THE PROBLEM — Copy out all of the data word for word. Omit every picture.

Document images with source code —
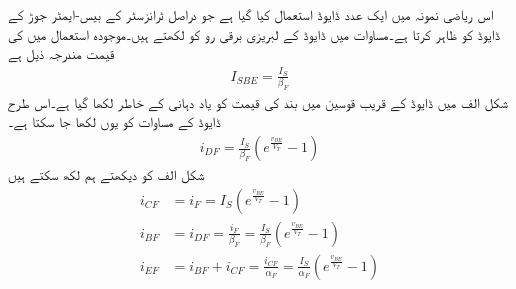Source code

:اس ریاضی نمونہ  میں ایک عدد ڈایوڈ استعمال کیا گیا ہے جو دراصل ٹرانزسٹر  کے بیس-ایمٹر  جوڑ کے ڈایوڈ  کو ظاہر کرتا ہے۔مساوات  میں ڈایوڈ کے لبریزی برقی رو کو  لکھتے ہیں۔موجودہ استعمال میں  کی قیمت مندرجہ ذیل ہے
\begin{align}
I_{SBE}=\frac{I_S}{\beta_F}
\end{align}
شکل  الف   میں ڈایوڈ  کے قریب قوسین میں بند   کی قیمت   کو یاد دہانی کے خاطر لکھا گیا ہے۔اس طرح ڈایوڈ   کے مساوات کو یوں لکھا جا سکتا ہے۔
\begin{align}
i_{DF}=\frac{I_S}{\beta_F} \left (e^{\frac{v_{BE}}{V_T}}-1 \right )
\end{align}
شکل  الف   کو دیکھتے ہم لکھ سکتے ہیں 
\begin{align} \label{مساوات_ٹرانزسٹر_مال_برداری_سیدھے_رو}
i_{CF}&=i_F=I_S \left (e^{\frac{v_{BE}}{V_T}}-1 \right )\\
i_{BF}&=i_{DF}=\frac{i_F}{\beta_F}=\frac{I_S}{\beta_F} \left (e^{\frac{v_{BE}}{V_T}}-1 \right )\\
i_{EF}&=i_{BF}+i_{CF}=\frac{i_{CF}}{\alpha_F}=\frac{I_S}{\alpha_F} \left (e^{\frac{v_{BE}}{V_T}}-1 \right )
\end{align}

WRITTEN REPLY —
Source code

:اس ریاضی نمونہ  میں ایک عدد ڈایوڈ استعمال کیا گیا ہے جو دراصل ٹرانزسٹر  کے بیس-ایمٹر  جوڑ کے ڈایوڈ  کو ظاہر کرتا ہے۔مساوات  میں ڈایوڈ کے لبریزی برقی رو کو  لکھتے ہیں۔موجودہ استعمال میں  کی قیمت مندرجہ ذیل ہے
\begin{align}
I_{SBE}=\frac{I_S}{\beta_F}
\end{align}
شکل  الف   میں ڈایوڈ  کے قریب قوسین میں بند   کی قیمت   کو یاد دہانی کے خاطر لکھا گیا ہے۔اس طرح ڈایوڈ   کے مساوات کو یوں لکھا جا سکتا ہے۔
\begin{align}
i_{DF}=\frac{I_S}{\beta_F} \left (e^{\frac{v_{BE}}{V_T}}-1 \right )
\end{align}
شکل  الف   کو دیکھتے ہم لکھ سکتے ہیں 
\begin{align} \label{مساوات_ٹرانزسٹر_مال_برداری_سیدھے_رو}
i_{CF}&=i_F=I_S \left (e^{\frac{v_{BE}}{V_T}}-1 \right )\\
i_{BF}&=i_{DF}=\frac{i_F}{\beta_F}=\frac{I_S}{\beta_F} \left (e^{\frac{v_{BE}}{V_T}}-1 \right )\\
i_{EF}&=i_{BF}+i_{CF}=\frac{i_{CF}}{\alpha_F}=\frac{I_S}{\alpha_F} \left (e^{\frac{v_{BE}}{V_T}}-1 \right )
\end{align}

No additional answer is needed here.